Government Lethal Chamber  
  A legal suicide booth.  

A very early reference to the idea of an automated suicide booth.

"The Government has seen fit to acknowledge the right of man to end an existence which may have become intolerable to him, through physical suffering or mental despair."
(...)
He paused, and turned to the white Lethal Chamber. The silence in the street was absolute. "There a painless death awaits him who can no longer bear the sorrows of this life."
Technovelgy from The Repairer of Reputations, by Robert W. Chambers.
Published by Not known in 1895
Additional resources -

The same phrase is used in The Man Who Knew Too Much, by John D. Swain, in The Black Mask, a popular fiction magazine, in 1921.

Slade crossed over to where, apparently, a huge steel safe was set in the wall, and opened the thick door. It swung easily and noiselessly upon its oiled pinions, revealing a closet the height of a tall man, with a perforated disc upon the floor, and a grill of shining rods extending to the top. Overhead was an oblong box thickly wound with heavy copper wire. A number of dials, indicators and gauges were attached to a heavy plate screwed to the inside of the door. Slade turned to the silent physician.

"This is my lethal chamber," he explained. "One who enters this steel chest and throws this switch, ceases to exist. He disappears.
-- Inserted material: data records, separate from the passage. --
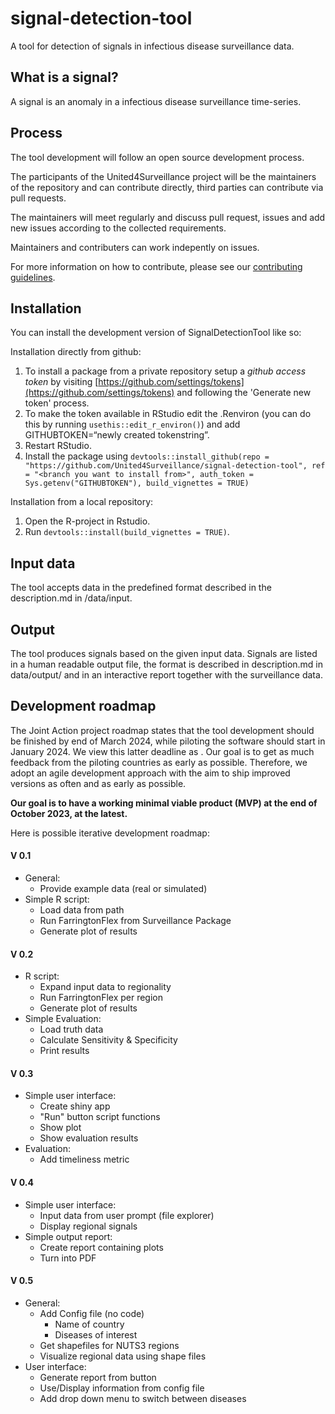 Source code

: # signal-detection-tool
A tool for detection of signals in infectious disease surveillance data. 

## What is a signal?
A signal is an anomaly in a infectious disease surveillance time-series.

## Process
The tool development will follow an open source development process.

The participants of the United4Surveillance project will be the maintainers of the repository and can contribute directly, third parties can contribute via pull requests.

The maintainers will meet regularly and discuss pull request, issues and add new issues according to the collected requirements.

Maintainers and contributers can work indepently on issues.

For more information on how to contribute, please see our [contributing guidelines](https://github.com/United4Surveillance/signal-detection-tool/blob/main/CONTRIBUTING.md).

## Installation

You can install the development version of SignalDetectionTool like so:

Installation directly from github:

1.  To install a package from a private repository setup a *github access token* by visiting [https://github.com/settings/tokens](https://github.com/settings/tokens) and following the       'Generate new token' process.
2.  To make the token available in RStudio edit the .Renviron (you can do this by running `usethis::edit_r_environ()`) and add
    GITHUBTOKEN=“newly created tokenstring”.
3.  Restart RStudio.
4.  Install the package using
    `devtools::install_github(repo = "https://github.com/United4Surveillance/signal-detection-tool", ref = "<branch you want to install from>", auth_token = Sys.getenv("GITHUBTOKEN"), build_vignettes = TRUE)`

Installation from a local repository:

1. Open the R-project in Rstudio.
2. Run `devtools::install(build_vignettes = TRUE)`. 

## Input data
The tool accepts data in the predefined format described in the description.md in /data/input. 

## Output
The tool produces signals based on the given input data. Signals are listed in a human readable output file, the format is described in description.md in data/output/ and in an interactive report together with the surveillance data.

## Development roadmap
The Joint Action project roadmap states that the tool development should be finished by end of March 2024, while piloting the software should start in January 2024.
We view this latter deadline as . Our goal is to get as much feedback from the piloting countries as early as possible.
Therefore, we adopt an agile development approach with the aim to ship improved versions as often and as early as possible. 

**Our goal is to have a working minimal viable product (MVP) at the end of October 2023, at the latest.**

Here is possible iterative development roadmap:

#### V 0.1
* General:
	* Provide example data (real or simulated)
* Simple R script:
	* Load data from path
	* Run FarringtonFlex from Surveillance Package
    * Generate plot of results

#### V 0.2
* R script:
	* Expand input data to regionality
	* Run FarringtonFlex per region
	* Generate plot of results
* Simple Evaluation:
	* Load truth data
    * Calculate Sensitivity & Specificity
    * Print results

#### V 0.3
* Simple user interface:
	* Create shiny app
	* "Run" button script functions
	* Show plot
	* Show evaluation results
* Evaluation:
  * Add timeliness metric

#### V 0.4
* Simple user interface:
	* Input data from user prompt (file explorer)
	* Display regional signals
* Simple output report:
	* Create report containing plots
	* Turn into PDF

#### V 0.5
* General:
	* Add Config file (no code)
		* Name of country
		* Diseases of interest
	* Get shapefiles for NUTS3 regions
	* Visualize regional data using shape files
* User interface:
	* Generate report from button
	* Use/Display information from config file 
    * Add drop down menu to  switch between diseases
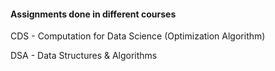 #### Assignments done in different courses

CDS - Computation for Data Science (Optimization Algorithm)

DSA - Data Structures & Algorithms
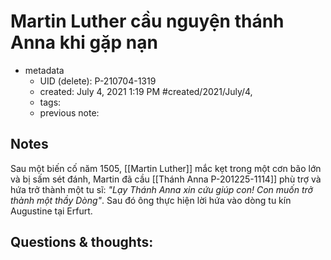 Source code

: # Martin Luther cầu nguyện thánh Anna khi gặp nạn

- metadata
	- UID (delete): P-210704-1319
	- created: July 4, 2021 1:19 PM #created/2021/July/4,
	- tags:
	- previous note:

## Notes
Sau một biến cố năm 1505, [[Martin Luther]] mắc kẹt trong một cơn bão lớn và bị sấm sét đánh, Martin đã cầu [[Thánh Anna P-201225-1114]] phù trợ và hứa trở thành một tu sĩ: *"Lạy Thánh Anna xin cứu giúp con! Con muốn trở thành một thầy Dòng"*. Sau đó ông thực hiện lời hứa vào dòng tu kín Augustine tại Erfurt.

## Questions & thoughts:

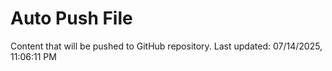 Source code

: # Auto Push File

Content that will be pushed to GitHub repository.
Last updated: 07/14/2025, 11:06:11 PM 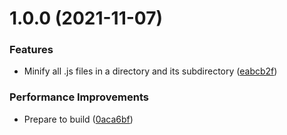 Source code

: # 1.0.0 (2021-11-07)


### Features

* Minify all .js files in a directory and its subdirectory ([eabcb2f](https://github.com/Randagio13/minimize-js/commit/eabcb2fbe275fca819439a8a397341951c84365f))


### Performance Improvements

* Prepare to build ([0aca6bf](https://github.com/Randagio13/minimize-js/commit/0aca6bfb36c6616fbd1c413070420482adfb0cfa))
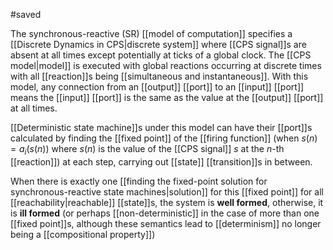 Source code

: #saved

The synchronous-reactive (SR) [[model of computation]] specifies a [[Discrete Dynamics in CPS|discrete system]] where [[CPS signal]]s are absent at all times except potentially at ticks of a global clock. The [[CPS model|model]] is executed with global reactions occurring at discrete times with all [[reaction]]s being [[simultaneous and instantaneous]]. With this model, any connection from an [[output]] [[port]] to an [[input]] [[port]] means the [[input]] [[port]] is the same as the value at the [[output]] [[port]] at all times.

[[Deterministic state machine]]s under this model can have their [[port]]s calculated by finding the [[fixed point]] of the [[firing function]] (when $s(n) = a_i(s(n))$ where $s(n)$ is the value of the [[CPS signal]] $s$ at the $n$-th [[reaction]]) at each step, carrying out [[state]] [[transition]]s in between.

When there is exactly one [[finding the fixed-point solution for synchronous-reactive state machines|solution]] for this [[fixed point]] for all [[reachability|reachable]] [[state]]s, the system is **well formed**, otherwise, it is **ill formed** (or perhaps [[non-deterministic]] in the case of more than one [[fixed point]]s, although these semantics lead to [[determinism]] no longer being a [[compositional property]]) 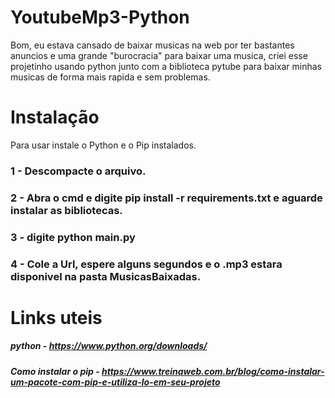 # YoutubeMp3-Python
Bom, eu estava cansado de baixar musicas na web por ter bastantes anuncios e uma grande "burocracia" para baixar uma musica,
criei esse projetinho usando python junto com a biblioteca pytube para baixar minhas musicas de forma mais rapida e sem problemas. 

# Instalação
Para usar instale o Python e o Pip instalados. 
### 1 - Descompacte o arquivo. 
### 2 - Abra o cmd e digite pip install -r requirements.txt  e aguarde instalar as bibliotecas.
### 3 - digite python main.py
### 4 - Cole a Url, espere alguns segundos e o .mp3 estara disponivel na pasta MusicasBaixadas. 

# Links uteis
##### python - https://www.python.org/downloads/
##### Como instalar o pip - https://www.treinaweb.com.br/blog/como-instalar-um-pacote-com-pip-e-utiliza-lo-em-seu-projeto
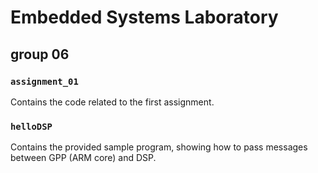 # Embedded Systems Laboratory
## group 06

### `assignment_01`
Contains the code related to the first assignment.

### `helloDSP`
Contains the provided sample program, showing how to pass messages between GPP (ARM core) and DSP.
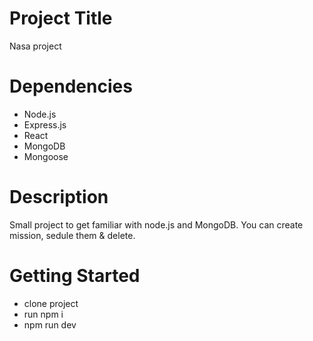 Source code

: # Project Title

Nasa project

# Dependencies

- Node.js
- Express.js
- React 
- MongoDB
- Mongoose

# Description

Small project to get familiar with node.js and MongoDB. 
You can create mission, sedule them & delete. 

# Getting Started

- clone project
- run npm i
- npm run dev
More scientifically, since in our universe nothing can be destroyed, he is transmuted into material not identifiable by our imperfect senses. Simply open the door five minutes after I enter, and you will see. Or rather, you will not see!"

Compare to the government lethal chamber from The Repairer of Reputations (1895) by Robert W. Chambers, the Ethical Suicide Parlor from Welcome to the Monkey House (1958) by Kurt Vonnegut, the Sleepshop from Logan's Run (1967) by Nolan and Johnson.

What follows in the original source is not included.